WORK REQUIRED ▸ Each line of the listing where "file" appears should be reported.

MATERIAL FOR THE TASK ▸
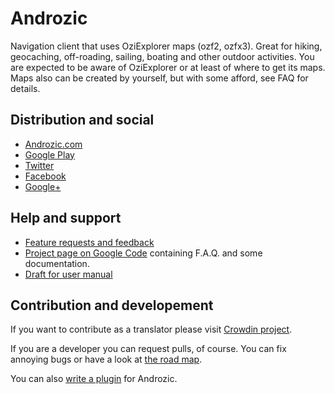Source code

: # Androzic #

Navigation client that uses OziExplorer maps (ozf2, ozfx3). Great for hiking, geocaching, off-roading, sailing, boating and other outdoor activities. You are expected to be aware of OziExplorer or at least of where to get its maps. Maps also can be created by yourself, but with some afford, see FAQ for details.

## Distribution and social ##

* [Androzic.com](http://androzic.com/)
* [Google Play](https://play.google.com/store/apps/details?id=com.androzic)
* [Twitter](https://twitter.com/Androzic)
* [Facebook](http://www.facebook.com/androzic)
* [Google+](https://plus.google.com/communities/104267455273813373911)

## Help and support ##

* [Feature requests and feedback](http://androzic.uservoice.com/forums/142576-androzic-feedback)
* [Project page on Google Code](https://code.google.com/p/androzic/) containing F.A.Q. and some documentation.
* [Draft for user manual](https://docs.google.com/document/pub?id=1t03A90_ML1aU-6D8OKoVR9oQxBV2E90yp5Y3GwWeJq4)

## Contribution and developement ##

If you want to contribute as a translator please visit [Crowdin project](http://crowdin.net/project/androzic).

If you are a developer you can request pulls, of course. You can fix annoying bugs or have a look at [the road map](https://github.com/andreynovikov/Androzic/wiki/Road-map).

You can also [write a plugin](https://github.com/andreynovikov/Androzic/wiki/Creating-plugins) for Androzic.

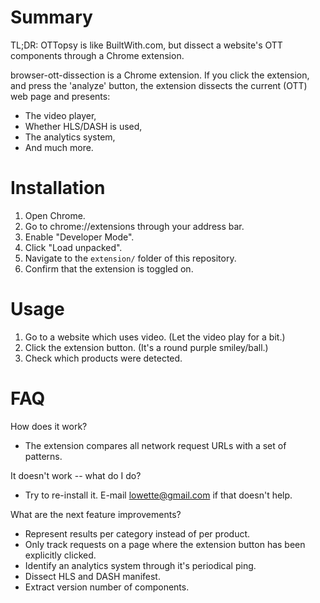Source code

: # Summary
TL;DR: OTTopsy is like BuiltWith.com, but dissect a website's OTT components through a Chrome extension.

browser-ott-dissection is a Chrome extension. If you click the extension, and press the 'analyze' button,
the extension dissects the current (OTT) web page and presents:
- The video player,
- Whether HLS/DASH is used,
- The analytics system,
- And much more.

# Installation
1. Open Chrome.
2. Go to chrome://extensions through your address bar.
3. Enable "Developer Mode".
4. Click "Load unpacked".
5. Navigate to the `extension/` folder of this repository.
6. Confirm that the extension is toggled on.

# Usage
1. Go to a website which uses video. (Let the video play for a bit.)
2. Click the extension button. (It's a round purple smiley/ball.)
3. Check which products were detected.

# FAQ
How does it work?
- The extension compares all network request URLs with a set of patterns.

It doesn't work -- what do I do?
- Try to re-install it. E-mail lowette@gmail.com if that doesn't help.

What are the next feature improvements?
- Represent results per category instead of per product.
- Only track requests on a page where the extension button has been explicitly clicked.
- Identify an analytics system through it's periodical ping.
- Dissect HLS and DASH manifest.
- Extract version number of components.
 
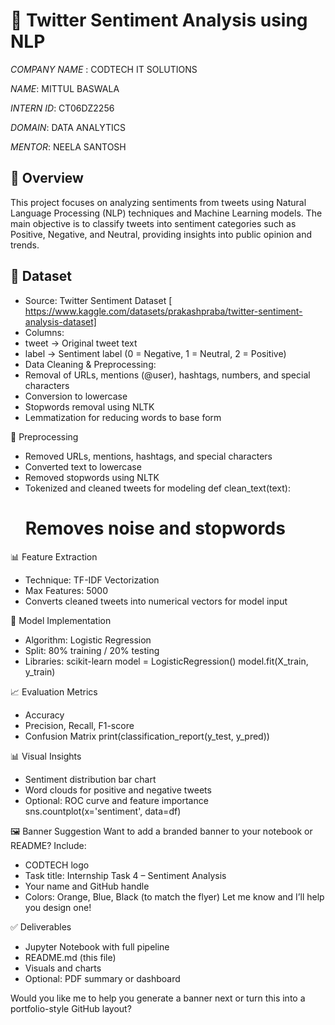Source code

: # 💬 Twitter Sentiment Analysis using NLP

*COMPANY NAME* : CODTECH IT SOLUTIONS 

*NAME*: MITTUL BASWALA

*INTERN ID*: CT06DZ2256

*DOMAIN*: DATA ANALYTICS

*MENTOR*: NEELA SANTOSH


## 📌 Overview
This project focuses on analyzing sentiments from tweets using Natural Language Processing (NLP) techniques and Machine Learning models. The main objective is to classify tweets into sentiment categories such as Positive, Negative, and Neutral, providing insights into public opinion and trends.

## 📂 Dataset
- Source: Twitter Sentiment Dataset [ https://www.kaggle.com/datasets/prakashpraba/twitter-sentiment-analysis-dataset]
- Columns:
- tweet → Original tweet text
- label → Sentiment label (0 = Negative, 1 = Neutral, 2 = Positive)
- Data Cleaning & Preprocessing:
- Removal of URLs, mentions (@user), hashtags, numbers, and special characters
- Conversion to lowercase
- Stopwords removal using NLTK
- Lemmatization for reducing words to base form

🧼 Preprocessing
- Removed URLs, mentions, hashtags, and special characters
- Converted text to lowercase
- Removed stopwords using NLTK
- Tokenized and cleaned tweets for modeling
def clean_text(text):
    # Removes noise and stopwords



📊 Feature Extraction
- Technique: TF-IDF Vectorization
- Max Features: 5000
- Converts cleaned tweets into numerical vectors for model input

🤖 Model Implementation
- Algorithm: Logistic Regression
- Split: 80% training / 20% testing
- Libraries: scikit-learn
model = LogisticRegression()
model.fit(X_train, y_train)



📈 Evaluation Metrics
- Accuracy
- Precision, Recall, F1-score
- Confusion Matrix
print(classification_report(y_test, y_pred))



📊 Visual Insights
- Sentiment distribution bar chart
- Word clouds for positive and negative tweets
- Optional: ROC curve and feature importance
sns.countplot(x='sentiment', data=df)



🖼️ Banner Suggestion
Want to add a branded banner to your notebook or README?
Include:
- CODTECH logo
- Task title: Internship Task 4 – Sentiment Analysis
- Your name and GitHub handle
- Colors: Orange, Blue, Black (to match the flyer)
Let me know and I’ll help you design one!

✅ Deliverables
- Jupyter Notebook with full pipeline
- README.md (this file)
- Visuals and charts
- Optional: PDF summary or dashboard

Would you like me to help you generate a banner next or turn this into a portfolio-style GitHub layout?
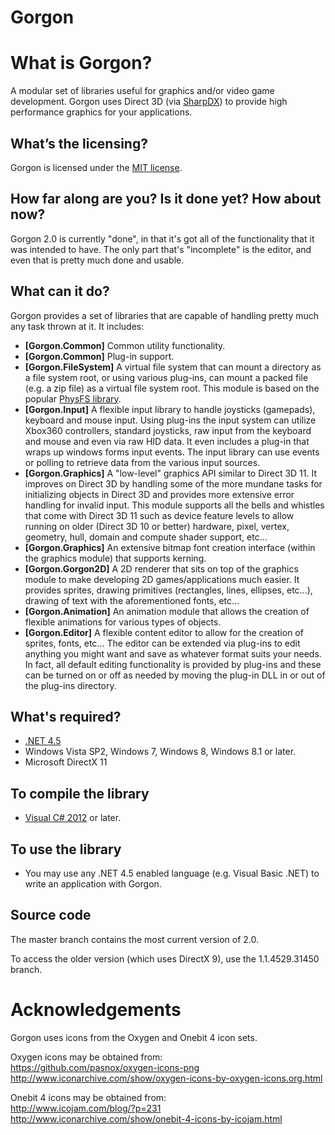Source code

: # Gorgon 


What is Gorgon?
===============

A modular set of libraries useful for graphics and/or video game development.  Gorgon uses Direct 3D (via [SharpDX](http://sharpdx.org)) to provide high performance graphics for your applications.

What’s the licensing? 
-------------------------------------------------

Gorgon is licensed under the [MIT license](http://opensource.org/licenses/MIT).

How far along are you?  Is it done yet?  How about now?
-------------------------------------------------------

Gorgon 2.0 is currently "done", in that it's got all of the functionality that it was intended to have. The only part that's "incomplete" is the editor, and even that is pretty much done and usable.

What can it do?
---------------

Gorgon provides a set of libraries that are capable of handling pretty much any task thrown at it.  It includes:
  * __[Gorgon.Common]__ Common utility functionality.
  * __[Gorgon.Common]__ Plug-in support.
  * __[Gorgon.FileSystem]__ A virtual file system that can mount a directory as a file system root, or using various plug-ins, can mount a packed file (e.g. a zip file) as a virtual file system root.  This module is based on the popular [PhysFS library](http://icculus.org/physfs/).
  * __[Gorgon.Input]__ A flexible input library to handle joysticks (gamepads), keyboard and mouse input.  Using plug-ins the input system can utilize Xbox360 controllers, standard joysticks, raw input from the keyboard and mouse and even via raw HID data.  It even includes a plug-in that wraps up windows forms input events.  The input library can use events or polling to retrieve data from the various input sources.
  * __[Gorgon.Graphics]__ A "low-level" graphics API similar to Direct 3D 11.  It improves on Direct 3D by handling some of the more mundane tasks for initializing objects in Direct 3D and provides more extensive error handling for invalid input.  This module supports all the bells and whistles that come with Direct 3D 11 such as device feature levels to allow running on older (Direct 3D 10 or better) hardware, pixel, vertex, geometry, hull, domain and compute shader support, etc...
  * __[Gorgon.Graphics]__ An extensive bitmap font creation interface (within the graphics module) that supports kerning.
  * __[Gorgon.Gorgon2D]__ A 2D renderer that sits on top of the graphics module to make developing 2D games/applications much easier.  It provides sprites, drawing primitives (rectangles, lines, ellipses, etc...), drawing of text with the aforementioned fonts, etc...
  * __[Gorgon.Animation]__ An animation module that allows the creation of flexible animations for various types of objects.
  * __[Gorgon.Editor]__ A flexible content editor to allow for the creation of sprites, fonts, etc...  The editor can be extended via plug-ins to edit anything you might want and save as whatever format suits your needs. In fact, all default editing functionality is provided by plug-ins and these can be turned on or off as needed by moving the plug-in DLL in or out of the plug-ins directory.

What's required?
----------------

  * [.NET 4.5](http://www.microsoft.com/en-ca/download/details.aspx?id=30653)
  * Windows Vista SP2, Windows 7, Windows 8, Windows 8.1 or later.
  * Microsoft DirectX 11

To compile the library
----------------------

  * [Visual C# 2012](http://msdn.microsoft.com/en-gb/vstudio/) or later. 

To use the library
------------------

  * You may use any .NET 4.5 enabled language (e.g. Visual Basic .NET) to write an application with Gorgon.

Source code
-----------

The master branch contains the most current version of 2.0.

To access the older version (which uses DirectX 9), use the 1.1.4529.31450 branch.

Acknowledgements
================

Gorgon uses icons from the Oxygen and Onebit 4 icon sets.

Oxygen icons may be obtained from:  
https://github.com/pasnox/oxygen-icons-png  
http://www.iconarchive.com/show/oxygen-icons-by-oxygen-icons.org.html  

Onebit 4 icons may be obtained from:  
http://www.icojam.com/blog/?p=231  
http://www.iconarchive.com/show/onebit-4-icons-by-icojam.html
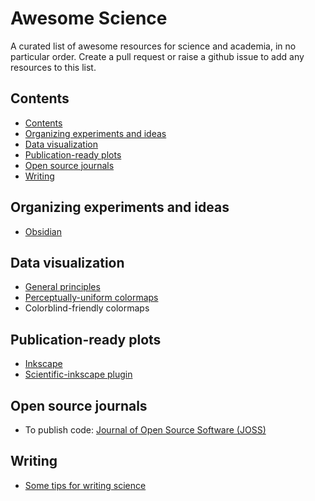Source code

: # Awesome Science
A curated list of awesome resources for science and academia, in no particular order. Create a pull request or raise a github issue to add any resources to this list. 

## Contents

<!-- START_TOC -->

* [Contents](#contents)
* [Organizing experiments and ideas](#organizing_experiments_and_ideas)
* [Data visualization](#data_visualization)
* [Publication-ready plots](#publication-ready_plots)
* [Open source journals](#open_source_journals)
* [Writing](#writing)

<!-- END_TOC -->

## Organizing experiments and ideas

- [Obsidian](https://obsidian.md/)

## Data visualization

- [General principles](https://clauswilke.com/dataviz)
- [Perceptually-uniform colormaps](https://github.com/holoviz/colorcet)
- Colorblind-friendly colormaps

## Publication-ready plots

- [Inkscape](https://inkscape.org/)
- [Scientific-inkscape plugin](https://github.com/burghoff/Scientific-Inkscape)

## Open source journals

- To publish code: [Journal of Open Source Software (JOSS)](https://joss.theoj.org/)

## Writing

- [Some tips for writing science](https://www.eneuro.org/content/9/6/ENEURO.0497-22.2022.abstract)
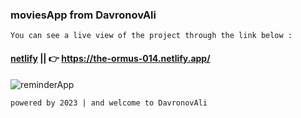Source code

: ### moviesApp from DavronovAli
`You can see a live view of the project through the link below :`
#### [netlify](https://the-ormus-014.netlify.app/) || 👉 https://the-ormus-014.netlify.app/
![reminderApp](/public/preview-img/img.jpg)

`powered by 2023 | and welcome to DavronovAli`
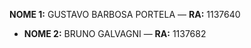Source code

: **NOME 1:** GUSTAVO BARBOSA PORTELA — **RA:** 1137640  
- **NOME 2:** BRUNO GALVAGNI — **RA:** 1137682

YOUR RESPONSE ▸
- README.md (this file)
  * __[Gorgon.FileSystem]__ A virtual file system that can mount a directory as a file system root, or using various plug-ins, can mount a packed file (e.g. a zip file) as a virtual file system root.  This module is based on the popular [PhysFS library](http://icculus.org/physfs/).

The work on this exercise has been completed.